OBJECTIVE: Growth hormone (GH) dosage in children is conventionally determined either by body weight (BW) or body surface area (BSA). However, there is no consensus on the calculation method for proper GH treatment dose. We aimed to compare growth response and adverse reactions between BW- and BSA-based GH treatment doses for children with short statures.

DESIGN: Data from 2284 GH-treated children were analyzed. Distributions of BW- and BSA-based GH treatment doses and their association with growth response parameters, including changes in height, height standard deviation score (SDS), body mass index (BMI), and safety parameters, such as changes in insulin-like growth factor (IGF)-I SDS and adverse events, were investigated.
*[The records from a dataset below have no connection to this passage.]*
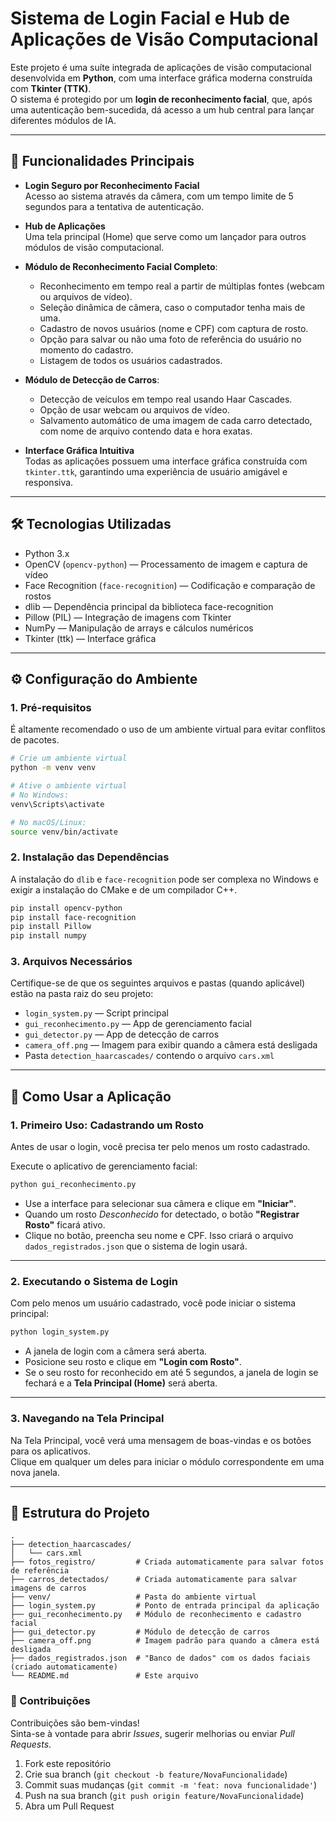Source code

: 
# Sistema de Login Facial e Hub de Aplicações de Visão Computacional

Este projeto é uma suíte integrada de aplicações de visão computacional desenvolvida em **Python**, com uma interface gráfica moderna construída com **Tkinter (TTK)**.  
O sistema é protegido por um **login de reconhecimento facial**, que, após uma autenticação bem-sucedida, dá acesso a um hub central para lançar diferentes módulos de IA.

---

## 🚀 Funcionalidades Principais

- **Login Seguro por Reconhecimento Facial**  
  Acesso ao sistema através da câmera, com um tempo limite de 5 segundos para a tentativa de autenticação.

- **Hub de Aplicações**  
  Uma tela principal (Home) que serve como um lançador para outros módulos de visão computacional.

- **Módulo de Reconhecimento Facial Completo**:
  - Reconhecimento em tempo real a partir de múltiplas fontes (webcam ou arquivos de vídeo).
  - Seleção dinâmica de câmera, caso o computador tenha mais de uma.
  - Cadastro de novos usuários (nome e CPF) com captura de rosto.
  - Opção para salvar ou não uma foto de referência do usuário no momento do cadastro.
  - Listagem de todos os usuários cadastrados.

- **Módulo de Detecção de Carros**:
  - Detecção de veículos em tempo real usando Haar Cascades.
  - Opção de usar webcam ou arquivos de vídeo.
  - Salvamento automático de uma imagem de cada carro detectado, com nome de arquivo contendo data e hora exatas.

- **Interface Gráfica Intuitiva**  
  Todas as aplicações possuem uma interface gráfica construída com `tkinter.ttk`, garantindo uma experiência de usuário amigável e responsiva.

---

## 🛠️ Tecnologias Utilizadas

- Python 3.x  
- OpenCV (`opencv-python`) — Processamento de imagem e captura de vídeo  
- Face Recognition (`face-recognition`) — Codificação e comparação de rostos  
- dlib — Dependência principal da biblioteca face-recognition  
- Pillow (PIL) — Integração de imagens com Tkinter  
- NumPy — Manipulação de arrays e cálculos numéricos  
- Tkinter (ttk) — Interface gráfica  

---

## ⚙️ Configuração do Ambiente

### 1. Pré-requisitos

É altamente recomendado o uso de um ambiente virtual para evitar conflitos de pacotes.

```bash
# Crie um ambiente virtual
python -m venv venv

# Ative o ambiente virtual
# No Windows:
venv\Scripts\activate

# No macOS/Linux:
source venv/bin/activate
```

### 2. Instalação das Dependências

A instalação do `dlib` e `face-recognition` pode ser complexa no Windows e exigir a instalação do CMake e de um compilador C++.

```bash
pip install opencv-python
pip install face-recognition
pip install Pillow
pip install numpy
```

### 3. Arquivos Necessários

Certifique-se de que os seguintes arquivos e pastas (quando aplicável) estão na pasta raiz do seu projeto:

- `login_system.py` — Script principal  
- `gui_reconhecimento.py` — App de gerenciamento facial  
- `gui_detector.py` — App de detecção de carros  
- `camera_off.png` — Imagem para exibir quando a câmera está desligada  
- Pasta `detection_haarcascades/` contendo o arquivo `cars.xml`

---

## 🚀 Como Usar a Aplicação

### 1. Primeiro Uso: Cadastrando um Rosto

Antes de usar o login, você precisa ter pelo menos um rosto cadastrado.

Execute o aplicativo de gerenciamento facial:

```bash
python gui_reconhecimento.py
```

- Use a interface para selecionar sua câmera e clique em **"Iniciar"**.
- Quando um rosto *Desconhecido* for detectado, o botão **"Registrar Rosto"** ficará ativo.
- Clique no botão, preencha seu nome e CPF. Isso criará o arquivo `dados_registrados.json` que o sistema de login usará.

---

### 2. Executando o Sistema de Login

Com pelo menos um usuário cadastrado, você pode iniciar o sistema principal:

```bash
python login_system.py
```

- A janela de login com a câmera será aberta.
- Posicione seu rosto e clique em **"Login com Rosto"**.
- Se o seu rosto for reconhecido em até 5 segundos, a janela de login se fechará e a **Tela Principal (Home)** será aberta.

---

### 3. Navegando na Tela Principal

Na Tela Principal, você verá uma mensagem de boas-vindas e os botões para os aplicativos.  
Clique em qualquer um deles para iniciar o módulo correspondente em uma nova janela.

---

## 📁 Estrutura do Projeto

```
.
├── detection_haarcascades/
│   └── cars.xml
├── fotos_registro/         # Criada automaticamente para salvar fotos de referência
├── carros_detectados/      # Criada automaticamente para salvar imagens de carros
├── venv/                   # Pasta do ambiente virtual
├── login_system.py         # Ponto de entrada principal da aplicação
├── gui_reconhecimento.py   # Módulo de reconhecimento e cadastro facial
├── gui_detector.py         # Módulo de detecção de carros
├── camera_off.png          # Imagem padrão para quando a câmera está desligada
├── dados_registrados.json  # "Banco de dados" com os dados faciais (criado automaticamente)
└── README.md               # Este arquivo
```

### 🤝 Contribuições

Contribuições são bem-vindas!  
Sinta-se à vontade para abrir *Issues*, sugerir melhorias ou enviar *Pull Requests*.

1. Fork este repositório
2. Crie sua branch (`git checkout -b feature/NovaFuncionalidade`)
3. Commit suas mudanças (`git commit -m 'feat: nova funcionalidade'`)
4. Push na sua branch (`git push origin feature/NovaFuncionalidade`)
5. Abra um Pull Request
RESULTS: The mean BW-based doses were close to the recommended dose's upper limit in participants with GH deficiency and idiopathic short stature, while they were below the recommended dose in patients with Turner syndrome (TS). As age and BW increased, BW-based dose decreased, whereas BSA-based dose increased. Gain in height SDS was positively associated with BW-based dose in the TS group and negatively associated with BW in all groups. Despite having a lower BW-based dose, the overweight/obese groups had a higher BSA-based dose and higher frequencies of children with high IGF-I and adverse events than those of the normal-BMI group.

CONCLUSIONS: In children of older age or with high BW, BW-based doses can be overdosed in terms of BSA. and BW-based dose positively correlated with height gain only in the TS group. BSA-based doses represent an alternative dosing strategy in children who are overweight/obese.